* _EXERCISE OBJECTIVE_
Pull out every line in the data that has the string "where" in it.

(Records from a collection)
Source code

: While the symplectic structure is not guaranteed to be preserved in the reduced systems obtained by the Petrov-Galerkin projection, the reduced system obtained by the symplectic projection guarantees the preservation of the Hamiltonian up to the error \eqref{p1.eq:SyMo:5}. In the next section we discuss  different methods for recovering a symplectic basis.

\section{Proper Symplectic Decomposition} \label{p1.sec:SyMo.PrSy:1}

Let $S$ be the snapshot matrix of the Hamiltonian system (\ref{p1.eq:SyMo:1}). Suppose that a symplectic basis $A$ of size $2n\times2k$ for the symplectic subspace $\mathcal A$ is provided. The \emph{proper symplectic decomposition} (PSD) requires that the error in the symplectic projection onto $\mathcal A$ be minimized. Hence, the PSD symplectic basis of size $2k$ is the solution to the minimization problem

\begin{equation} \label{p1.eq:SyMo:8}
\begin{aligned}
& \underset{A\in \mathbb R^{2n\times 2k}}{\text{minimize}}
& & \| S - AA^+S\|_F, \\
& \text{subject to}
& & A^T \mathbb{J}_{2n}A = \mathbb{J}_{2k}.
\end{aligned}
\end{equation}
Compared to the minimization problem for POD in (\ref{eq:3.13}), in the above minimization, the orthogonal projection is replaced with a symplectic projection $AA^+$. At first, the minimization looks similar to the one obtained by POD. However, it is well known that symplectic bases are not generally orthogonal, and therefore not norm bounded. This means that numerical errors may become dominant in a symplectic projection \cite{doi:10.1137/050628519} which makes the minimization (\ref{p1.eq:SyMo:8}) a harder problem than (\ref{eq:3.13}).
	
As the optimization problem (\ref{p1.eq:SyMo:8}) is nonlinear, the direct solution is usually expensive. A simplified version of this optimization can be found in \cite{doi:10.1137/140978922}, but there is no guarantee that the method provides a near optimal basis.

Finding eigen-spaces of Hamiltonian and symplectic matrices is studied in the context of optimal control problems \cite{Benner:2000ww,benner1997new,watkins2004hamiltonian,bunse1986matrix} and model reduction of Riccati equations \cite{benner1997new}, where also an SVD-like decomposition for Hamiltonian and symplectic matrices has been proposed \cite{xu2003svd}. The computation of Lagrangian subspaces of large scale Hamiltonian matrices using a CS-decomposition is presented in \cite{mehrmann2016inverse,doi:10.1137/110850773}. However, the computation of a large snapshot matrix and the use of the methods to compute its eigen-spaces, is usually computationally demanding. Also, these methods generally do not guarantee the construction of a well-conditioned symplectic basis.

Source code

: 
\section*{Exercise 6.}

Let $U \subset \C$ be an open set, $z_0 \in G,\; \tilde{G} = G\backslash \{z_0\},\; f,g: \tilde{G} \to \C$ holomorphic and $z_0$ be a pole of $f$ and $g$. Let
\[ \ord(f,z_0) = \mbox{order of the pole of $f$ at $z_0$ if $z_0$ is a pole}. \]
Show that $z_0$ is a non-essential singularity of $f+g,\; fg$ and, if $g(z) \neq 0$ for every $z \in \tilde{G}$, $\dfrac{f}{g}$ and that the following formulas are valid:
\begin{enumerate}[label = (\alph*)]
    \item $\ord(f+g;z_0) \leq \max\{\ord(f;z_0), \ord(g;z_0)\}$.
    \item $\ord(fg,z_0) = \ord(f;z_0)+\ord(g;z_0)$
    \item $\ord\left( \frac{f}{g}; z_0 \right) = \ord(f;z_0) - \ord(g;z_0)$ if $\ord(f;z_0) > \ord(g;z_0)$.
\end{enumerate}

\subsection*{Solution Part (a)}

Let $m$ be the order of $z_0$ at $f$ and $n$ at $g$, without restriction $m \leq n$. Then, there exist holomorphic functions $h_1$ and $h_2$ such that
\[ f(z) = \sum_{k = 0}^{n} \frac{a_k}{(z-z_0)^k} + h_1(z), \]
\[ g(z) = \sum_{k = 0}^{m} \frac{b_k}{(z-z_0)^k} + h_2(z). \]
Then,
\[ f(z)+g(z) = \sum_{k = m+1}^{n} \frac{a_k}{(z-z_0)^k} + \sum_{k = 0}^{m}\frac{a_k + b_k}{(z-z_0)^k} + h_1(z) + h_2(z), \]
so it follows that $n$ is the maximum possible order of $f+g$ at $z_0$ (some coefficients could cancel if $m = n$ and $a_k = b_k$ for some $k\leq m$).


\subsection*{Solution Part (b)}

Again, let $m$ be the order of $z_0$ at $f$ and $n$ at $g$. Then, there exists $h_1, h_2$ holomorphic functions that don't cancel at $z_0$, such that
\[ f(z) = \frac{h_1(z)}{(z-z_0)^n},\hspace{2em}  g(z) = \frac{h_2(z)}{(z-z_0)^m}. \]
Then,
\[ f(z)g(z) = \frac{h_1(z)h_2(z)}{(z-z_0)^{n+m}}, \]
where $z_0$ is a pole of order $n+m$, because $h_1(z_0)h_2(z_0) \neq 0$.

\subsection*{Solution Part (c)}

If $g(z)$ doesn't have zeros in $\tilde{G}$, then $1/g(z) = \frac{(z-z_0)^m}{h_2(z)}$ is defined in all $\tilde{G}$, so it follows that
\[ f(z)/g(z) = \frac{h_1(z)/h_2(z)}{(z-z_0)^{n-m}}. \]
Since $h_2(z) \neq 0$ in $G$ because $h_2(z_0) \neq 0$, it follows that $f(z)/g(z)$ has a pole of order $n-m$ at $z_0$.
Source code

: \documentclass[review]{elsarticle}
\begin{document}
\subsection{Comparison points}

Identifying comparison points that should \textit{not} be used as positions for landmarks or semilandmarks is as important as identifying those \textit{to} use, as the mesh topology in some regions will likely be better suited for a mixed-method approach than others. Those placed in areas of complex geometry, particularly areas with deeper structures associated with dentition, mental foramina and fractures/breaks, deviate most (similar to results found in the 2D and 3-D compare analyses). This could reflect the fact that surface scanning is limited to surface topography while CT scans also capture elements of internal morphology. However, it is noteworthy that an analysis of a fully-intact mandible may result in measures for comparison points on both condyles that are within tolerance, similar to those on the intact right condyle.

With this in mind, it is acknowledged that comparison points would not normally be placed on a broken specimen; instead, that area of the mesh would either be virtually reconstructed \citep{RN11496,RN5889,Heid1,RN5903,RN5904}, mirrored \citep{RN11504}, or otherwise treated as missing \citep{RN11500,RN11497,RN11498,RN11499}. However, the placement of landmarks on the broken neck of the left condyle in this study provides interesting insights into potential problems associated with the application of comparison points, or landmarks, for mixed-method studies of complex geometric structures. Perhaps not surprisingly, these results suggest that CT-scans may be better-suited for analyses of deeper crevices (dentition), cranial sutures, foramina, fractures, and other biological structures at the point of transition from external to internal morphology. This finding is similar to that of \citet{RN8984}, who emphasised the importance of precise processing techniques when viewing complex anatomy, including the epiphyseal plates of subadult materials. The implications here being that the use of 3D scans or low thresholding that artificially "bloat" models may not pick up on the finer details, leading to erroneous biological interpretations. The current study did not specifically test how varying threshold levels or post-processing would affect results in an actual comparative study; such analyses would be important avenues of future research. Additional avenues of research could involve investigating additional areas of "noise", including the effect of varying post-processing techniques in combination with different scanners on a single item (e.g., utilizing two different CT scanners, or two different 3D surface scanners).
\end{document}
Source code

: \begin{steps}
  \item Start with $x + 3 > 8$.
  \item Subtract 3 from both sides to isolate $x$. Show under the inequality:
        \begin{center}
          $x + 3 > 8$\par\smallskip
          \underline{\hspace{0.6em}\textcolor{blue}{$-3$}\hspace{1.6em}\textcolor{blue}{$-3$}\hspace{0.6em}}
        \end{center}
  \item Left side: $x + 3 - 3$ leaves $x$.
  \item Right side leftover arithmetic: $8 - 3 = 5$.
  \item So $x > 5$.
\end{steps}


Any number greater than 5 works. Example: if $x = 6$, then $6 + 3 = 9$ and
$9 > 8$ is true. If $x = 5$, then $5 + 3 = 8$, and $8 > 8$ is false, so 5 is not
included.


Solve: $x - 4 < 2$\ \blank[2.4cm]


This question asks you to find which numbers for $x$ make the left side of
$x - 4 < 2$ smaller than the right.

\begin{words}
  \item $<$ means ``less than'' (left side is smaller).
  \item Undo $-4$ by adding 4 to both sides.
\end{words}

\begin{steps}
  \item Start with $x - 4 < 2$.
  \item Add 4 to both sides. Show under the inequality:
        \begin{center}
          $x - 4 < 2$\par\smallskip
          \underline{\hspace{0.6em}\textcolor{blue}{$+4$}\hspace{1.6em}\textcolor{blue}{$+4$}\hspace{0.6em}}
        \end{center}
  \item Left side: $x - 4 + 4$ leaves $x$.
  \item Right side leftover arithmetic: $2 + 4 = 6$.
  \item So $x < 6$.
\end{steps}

* _EXERCISE SOLUTION_
Finding eigen-spaces of Hamiltonian and symplectic matrices is studied in the context of optimal control problems \cite{Benner:2000ww,benner1997new,watkins2004hamiltonian,bunse1986matrix} and model reduction of Riccati equations \cite{benner1997new}, where also an SVD-like decomposition for Hamiltonian and symplectic matrices has been proposed \cite{xu2003svd}. The computation of Lagrangian subspaces of large scale Hamiltonian matrices using a CS-decomposition is presented in \cite{mehrmann2016inverse,doi:10.1137/110850773}. However, the computation of a large snapshot matrix and the use of the methods to compute its eigen-spaces, is usually computationally demanding. Also, these methods generally do not guarantee the construction of a well-conditioned symplectic basis.
where $z_0$ is a pole of order $n+m$, because $h_1(z_0)h_2(z_0) \neq 0$.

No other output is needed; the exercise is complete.